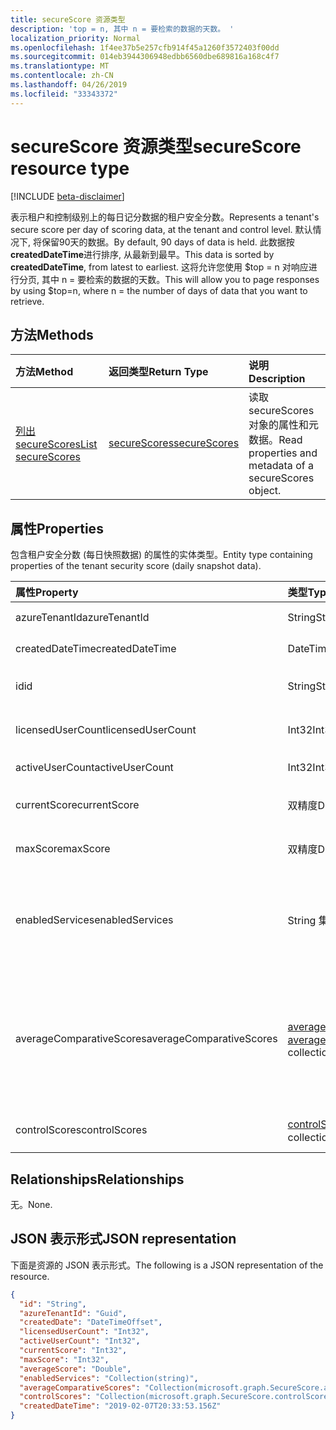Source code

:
 ```yaml
---
title: secureScore 资源类型
description: 'top = n, 其中 n = 要检索的数据的天数。 '
localization_priority: Normal
ms.openlocfilehash: 1f4ee37b5e257cfb914f45a1260f3572403f00dd
ms.sourcegitcommit: 014eb3944306948edbb6560dbe689816a168c4f7
ms.translationtype: MT
ms.contentlocale: zh-CN
ms.lasthandoff: 04/26/2019
ms.locfileid: "33343372"
---
```

# <a name="securescore-resource-type"></a><span data-ttu-id="2c8be-103">secureScore 资源类型</span><span class="sxs-lookup"><span data-stu-id="2c8be-103">secureScore resource type</span></span>

[!INCLUDE [beta-disclaimer](../../includes/beta-disclaimer.md)]

<span data-ttu-id="2c8be-104">表示租户和控制级别上的每日记分数据的租户安全分数。</span><span class="sxs-lookup"><span data-stu-id="2c8be-104">Represents a tenant's secure score per day of scoring data, at the tenant and control level.</span></span> <span data-ttu-id="2c8be-105">默认情况下, 将保留90天的数据。</span><span class="sxs-lookup"><span data-stu-id="2c8be-105">By default, 90 days of data is held.</span></span> <span data-ttu-id="2c8be-106">此数据按**createdDateTime**进行排序, 从最新到最早。</span><span class="sxs-lookup"><span data-stu-id="2c8be-106">This data is sorted by **createdDateTime**, from latest to earliest.</span></span> <span data-ttu-id="2c8be-107">这将允许您使用 $top = n 对响应进行分页, 其中 n = 要检索的数据的天数。</span><span class="sxs-lookup"><span data-stu-id="2c8be-107">This will allow you to page responses by using $top=n, where n = the number of days of data that you want to retrieve.</span></span> 


## <a name="methods"></a><span data-ttu-id="2c8be-108">方法</span><span class="sxs-lookup"><span data-stu-id="2c8be-108">Methods</span></span>

| <span data-ttu-id="2c8be-109">方法</span><span class="sxs-lookup"><span data-stu-id="2c8be-109">Method</span></span>   | <span data-ttu-id="2c8be-110">返回类型</span><span class="sxs-lookup"><span data-stu-id="2c8be-110">Return Type</span></span>|<span data-ttu-id="2c8be-111">说明</span><span class="sxs-lookup"><span data-stu-id="2c8be-111">Description</span></span>|
|:---------------|:--------|:----------|
|[<span data-ttu-id="2c8be-112">列出 secureScores</span><span class="sxs-lookup"><span data-stu-id="2c8be-112">List secureScores</span></span>](../api/securescores-list.md) | [<span data-ttu-id="2c8be-113">secureScores</span><span class="sxs-lookup"><span data-stu-id="2c8be-113">secureScores</span></span>](securescores.md) |<span data-ttu-id="2c8be-114">读取 secureScores 对象的属性和元数据。</span><span class="sxs-lookup"><span data-stu-id="2c8be-114">Read properties and metadata of a secureScores object.</span></span>|


## <a name="properties"></a><span data-ttu-id="2c8be-115">属性</span><span class="sxs-lookup"><span data-stu-id="2c8be-115">Properties</span></span>
<span data-ttu-id="2c8be-116">包含租户安全分数 (每日快照数据) 的属性的实体类型。</span><span class="sxs-lookup"><span data-stu-id="2c8be-116">Entity type containing properties of the tenant security score (daily snapshot data).</span></span>

|<span data-ttu-id="2c8be-117">属性</span><span class="sxs-lookup"><span data-stu-id="2c8be-117">Property</span></span> |<span data-ttu-id="2c8be-118">类型</span><span class="sxs-lookup"><span data-stu-id="2c8be-118">Type</span></span> |<span data-ttu-id="2c8be-119">说明</span><span class="sxs-lookup"><span data-stu-id="2c8be-119">Description</span></span> |
|:--|:--|:--|
|   <span data-ttu-id="2c8be-120">azureTenantId</span><span class="sxs-lookup"><span data-stu-id="2c8be-120">azureTenantId</span></span>   |   <span data-ttu-id="2c8be-121">String</span><span class="sxs-lookup"><span data-stu-id="2c8be-121">String</span></span>  |   <span data-ttu-id="2c8be-122">租户 ID 的 GUID 字符串。</span><span class="sxs-lookup"><span data-stu-id="2c8be-122">GUID string for tenant ID.</span></span>  |
|   <span data-ttu-id="2c8be-123">createdDateTime</span><span class="sxs-lookup"><span data-stu-id="2c8be-123">createdDateTime</span></span> |   <span data-ttu-id="2c8be-124">DateTimeOffset</span><span class="sxs-lookup"><span data-stu-id="2c8be-124">DateTimeOffset</span></span>  |   <span data-ttu-id="2c8be-125">创建实体的日期。</span><span class="sxs-lookup"><span data-stu-id="2c8be-125">The date when the entity is created.</span></span>  |
|   <span data-ttu-id="2c8be-126">id</span><span class="sxs-lookup"><span data-stu-id="2c8be-126">id</span></span>  |   <span data-ttu-id="2c8be-127">String</span><span class="sxs-lookup"><span data-stu-id="2c8be-127">String</span></span>  |   <span data-ttu-id="2c8be-128">azureTenantId_createdDateTime 的组合。</span><span class="sxs-lookup"><span data-stu-id="2c8be-128">Combination of azureTenantId_createdDateTime.</span></span>   |
|   <span data-ttu-id="2c8be-129">licensedUserCount</span><span class="sxs-lookup"><span data-stu-id="2c8be-129">licensedUserCount</span></span>   |   <span data-ttu-id="2c8be-130">Int32</span><span class="sxs-lookup"><span data-stu-id="2c8be-130">Int32</span></span>   |   <span data-ttu-id="2c8be-131">给定租户的许可用户计数。</span><span class="sxs-lookup"><span data-stu-id="2c8be-131">Licensed user count of the given tenant.</span></span>    |
|   <span data-ttu-id="2c8be-132">activeUserCount</span><span class="sxs-lookup"><span data-stu-id="2c8be-132">activeUserCount</span></span> |   <span data-ttu-id="2c8be-133">Int32</span><span class="sxs-lookup"><span data-stu-id="2c8be-133">Int32</span></span>   |   <span data-ttu-id="2c8be-134">给定租户的活动用户计数。</span><span class="sxs-lookup"><span data-stu-id="2c8be-134">Active user count of the given tenant.</span></span>  |
|   <span data-ttu-id="2c8be-135">currentScore</span><span class="sxs-lookup"><span data-stu-id="2c8be-135">currentScore</span></span>    |   <span data-ttu-id="2c8be-136">双精度</span><span class="sxs-lookup"><span data-stu-id="2c8be-136">Double</span></span>  |   <span data-ttu-id="2c8be-137">租户当前在指定日期的得分。</span><span class="sxs-lookup"><span data-stu-id="2c8be-137">Tenant current attained score on specified date.</span></span>    |
|   <span data-ttu-id="2c8be-138">maxScore</span><span class="sxs-lookup"><span data-stu-id="2c8be-138">maxScore</span></span> |  <span data-ttu-id="2c8be-139">双精度</span><span class="sxs-lookup"><span data-stu-id="2c8be-139">Double</span></span>  |   <span data-ttu-id="2c8be-140">指定日期上可能的租户最大分数。</span><span class="sxs-lookup"><span data-stu-id="2c8be-140">Tenant maximum possible score on specified date.</span></span>    |
|   <span data-ttu-id="2c8be-141">enabledServices</span><span class="sxs-lookup"><span data-stu-id="2c8be-141">enabledServices</span></span> |   <span data-ttu-id="2c8be-142">String 集合</span><span class="sxs-lookup"><span data-stu-id="2c8be-142">String collection</span></span>   |   <span data-ttu-id="2c8be-143">适用于租户的 Microsoft 提供的服务 (例如, Exchange online、Skype、Sharepoint)。</span><span class="sxs-lookup"><span data-stu-id="2c8be-143">Microsoft-provided services for the tenant (for example, Exchange online, Skype, Sharepoint).</span></span>   |
|   <span data-ttu-id="2c8be-144">averageComparativeScores</span><span class="sxs-lookup"><span data-stu-id="2c8be-144">averageComparativeScores</span></span> |  <span data-ttu-id="2c8be-145">[averageComparativeScore](averagecomparativescore.md)集合</span><span class="sxs-lookup"><span data-stu-id="2c8be-145">[averageComparativeScore](averagecomparativescore.md) collection</span></span>    |<span data-ttu-id="2c8be-146">作用域内不同作用域 (例如, 按行业划分的平均分数、按座位的平均方式) 和控制类别 (标识、数据、设备、应用程序、基础结构)。</span><span class="sxs-lookup"><span data-stu-id="2c8be-146">Average score by different scopes (for example, average by industry, average by seating) and control category (Identity, Data, Device, Apps, Infrastructure) within the scope.</span></span> |
|   <span data-ttu-id="2c8be-147">controlScores</span><span class="sxs-lookup"><span data-stu-id="2c8be-147">controlScores</span></span> | <span data-ttu-id="2c8be-148">[controlScore](controlscore.md)集合</span><span class="sxs-lookup"><span data-stu-id="2c8be-148">[controlScore](controlscore.md) collection</span></span>  |   <span data-ttu-id="2c8be-149">包含一组控件的租户分数。</span><span class="sxs-lookup"><span data-stu-id="2c8be-149">Contains tenant scores for a set of controls.</span></span>   |


## <a name="relationships"></a><span data-ttu-id="2c8be-150">Relationships</span><span class="sxs-lookup"><span data-stu-id="2c8be-150">Relationships</span></span>

<span data-ttu-id="2c8be-151">无。</span><span class="sxs-lookup"><span data-stu-id="2c8be-151">None.</span></span>

## <a name="json-representation"></a><span data-ttu-id="2c8be-152">JSON 表示形式</span><span class="sxs-lookup"><span data-stu-id="2c8be-152">JSON representation</span></span>

<span data-ttu-id="2c8be-153">下面是资源的 JSON 表示形式。</span><span class="sxs-lookup"><span data-stu-id="2c8be-153">The following is a JSON representation of the resource.</span></span>

<!-- {
  "blockType": "resource",
  "optionalProperties": [

  ],
  "@odata.type": "microsoft.graph.secureScore"
}-->

```json
{
  "id": "String",
  "azureTenantId": "Guid",
  "createdDate": "DateTimeOffset",
  "licensedUserCount": "Int32",
  "activeUserCount": "Int32",
  "currentScore": "Int32",
  "maxScore": "Int32",
  "averageScore": "Double",
  "enabledServices": "Collection(string)",
  "averageComparativeScores": "Collection(microsoft.graph.SecureScore.averageComparativeScores)",
  "controlScores": "Collection(microsoft.graph.SecureScore.controlScores)",
  "createdDateTime": "2019-02-07T20:33:53.156Z"
}

```


<!--
{
  "type": "#page.annotation",
  "description": "secureScores resource",
  "keywords": "",
  "section": "documentation",
  "tocPath": "",
  "suppressions": []
}
-->
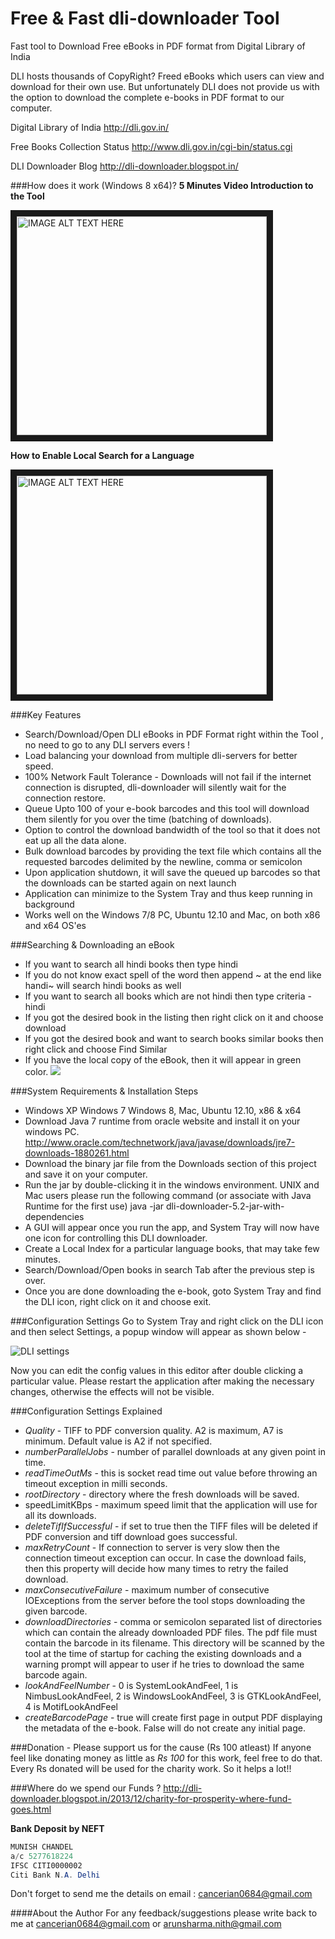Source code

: Free & Fast dli-downloader Tool
==============

Fast tool to Download Free eBooks in PDF format from Digital Library of India

DLI hosts thousands of CopyRight? Freed eBooks which users can view and download for their own use. But unfortunately DLI does not provide us with the option to download the complete e-books in PDF format to our computer.

Digital Library of India http://dli.gov.in/

Free Books Collection Status http://www.dli.gov.in/cgi-bin/status.cgi

DLI Downloader Blog
http://dli-downloader.blogspot.in/

###How does it work (Windows 8 x64)?
**5 Minutes Video Introduction to the Tool**

<a href="http://www.youtube.com/watch?feature=player_embedded&v=aV4eJiX7rys
" target="_blank"><img src="http://img.youtube.com/vi/aV4eJiX7rys/0.jpg" 
alt="IMAGE ALT TEXT HERE" width="400" height="350" border="10" /></a>

**How to Enable Local Search for a Language**

<a href="http://www.youtube.com/watch?feature=player_embedded&v=qYXsOV8NO5k
" target="_blank"><img src="http://img.youtube.com/vi/qYXsOV8NO5k/0.jpg" 
alt="IMAGE ALT TEXT HERE" width="400" height="350" border="10" /></a>

###Key Features
  * Search/Download/Open DLI eBooks in PDF Format right within the Tool , no need to go to any DLI servers evers !
  * Load balancing your download from multiple dli-servers for better speed.
  * 100% Network Fault Tolerance - Downloads will not fail if the internet connection is disrupted, dli-downloader will silently wait for the connection restore.
  * Queue Upto 100 of your e-book barcodes and this tool will download them silently for you over the time (batching of downloads).
  * Option to control the download bandwidth of the tool so that it does not eat up all the data alone.
  * Bulk download barcodes by providing the text file which contains all the requested barcodes delimited by the newline, comma or semicolon
  * Upon application shutdown, it will save the queued up barcodes so that the downloads can be started again on next launch
  * Application can minimize to the System Tray and thus keep running in background
  * Works well on the Windows 7/8 PC, Ubuntu 12.10 and Mac, on both x86 and x64 OS'es

###Searching & Downloading an eBook
  * If you want to search all hindi books then type hindi
  * If you do not know exact spell of the word then append ~ at the end like handi~ will search hindi books as well
  * If you want to search all books which are not hindi then type criteria -hindi
  * If you got the desired book in the listing then right click on it and choose download
  * If you got the desired book and want to search books similar books then right click and choose Find Similar
  * If you have the local copy of the eBook, then it will appear in green color.
![](https://dli-downloader.googlecode.com/svn/search.png)
   
###System Requirements & Installation Steps
  * Windows XP Windows 7 Windows 8, Mac, Ubuntu 12.10, x86 & x64
  * Download Java 7 runtime from oracle website and install it on your windows PC. http://www.oracle.com/technetwork/java/javase/downloads/jre7-downloads-1880261.html
  * Download the binary jar file from the Downloads section of this project and save it on your computer.
  * Run the jar by double-clicking it in the windows environment. UNIX and Mac users please run the following command (or associate with Java Runtime for the first use)
   java -jar dli-downloader-5.2-jar-with-dependencies
  * A GUI will appear once you run the app, and System Tray will now have one icon for controlling this DLI downloader.
  * Create a Local Index for a particular language books, that may take few minutes.
  * Search/Download/Open books in search Tab after the previous step is over.
  * Once you are done downloading the e-book, goto System Tray and find the DLI icon, right click on it and choose exit.

###Configuration Settings
Go to System Tray and right click on the DLI icon and then select Settings, a popup window will appear as shown below -

![DLI settings](https://dli-downloader.googlecode.com/svn/Settings.png "DLI Settings Tab")

Now you can edit the config values in this editor after double clicking a particular value. Please restart the application after making the necessary changes, otherwise the effects will not be visible.

###Configuration Settings Explained
 * *Quality* - TIFF to PDF conversion quality. A2 is maximum, A7 is minimum. Default value is A2 if not specified.
 * *numberParallelJobs* - number of parallel downloads at any given point in time.
 * *readTimeOutMs* - this is socket read time out value before throwing an timeout exception in milli seconds.
 * *rootDirectory* - directory where the fresh downloads will be saved.
 * speedLimitKBps - maximum speed limit that the application will use for all its downloads.
 * *deleteTifIfSuccessful* - if set to true then the TIFF files will be deleted if PDF conversion and tiff download goes successful.
 * *maxRetryCount* - If connection to server is very slow then the connection timeout exception can occur. In case the download fails, then this property will decide how many times to retry the failed download.
 * *maxConsecutiveFailure* - maximum number of consecutive IOExceptions from the server before the tool stops downloading the given barcode.
 * *downloadDirectories* - comma or semicolon separated list of directories which can contain the already downloaded PDF files. The pdf file must contain the barcode in its filename. This directory will be scanned by the tool at the time of startup for caching the existing downloads and a warning prompt will appear to user if he tries to download the same barcode again.
 * *lookAndFeelNumber* - 0 is SystemLookAndFeel, 1 is NimbusLookAndFeel, 2 is WindowsLookAndFeel, 3 is GTKLookAndFeel, 4 is MotifLookAndFeel
 * *createBarcodePage* - true will create first page in output PDF displaying the metadata of the e-book. False will do not create any initial page.

###Donation - Please support us for the cause (Rs 100 atleast)
If anyone feel like donating money as little as *Rs 100* for this work, feel free to do that. Every Rs donated will be used for the charity work. So it helps a lot!!

###Where do we spend our Funds ?
http://dli-downloader.blogspot.in/2013/12/charity-for-prosperity-where-fund-goes.html

**Bank Deposit by NEFT**
```java
MUNISH CHANDEL
a/c 5277618224
IFSC CITI0000002
Citi Bank N.A. Delhi
```
Don't forget to send me the details on email : cancerian0684@gmail.com

####About the Author
For any feedback/suggestions please write back to me at cancerian0684@gmail.com or arunsharma.nith@gmail.com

==============================

*Exercise*.
Using the data above, extract exactly the lines from the one that holds "Fast dli-downloader Tool" to the one that holds "Fast tool to", both ends included, and no others.

*Your response*.
: Free & Fast dli-downloader Tool
==============

Fast tool to Download Free eBooks in PDF format from Digital Library of India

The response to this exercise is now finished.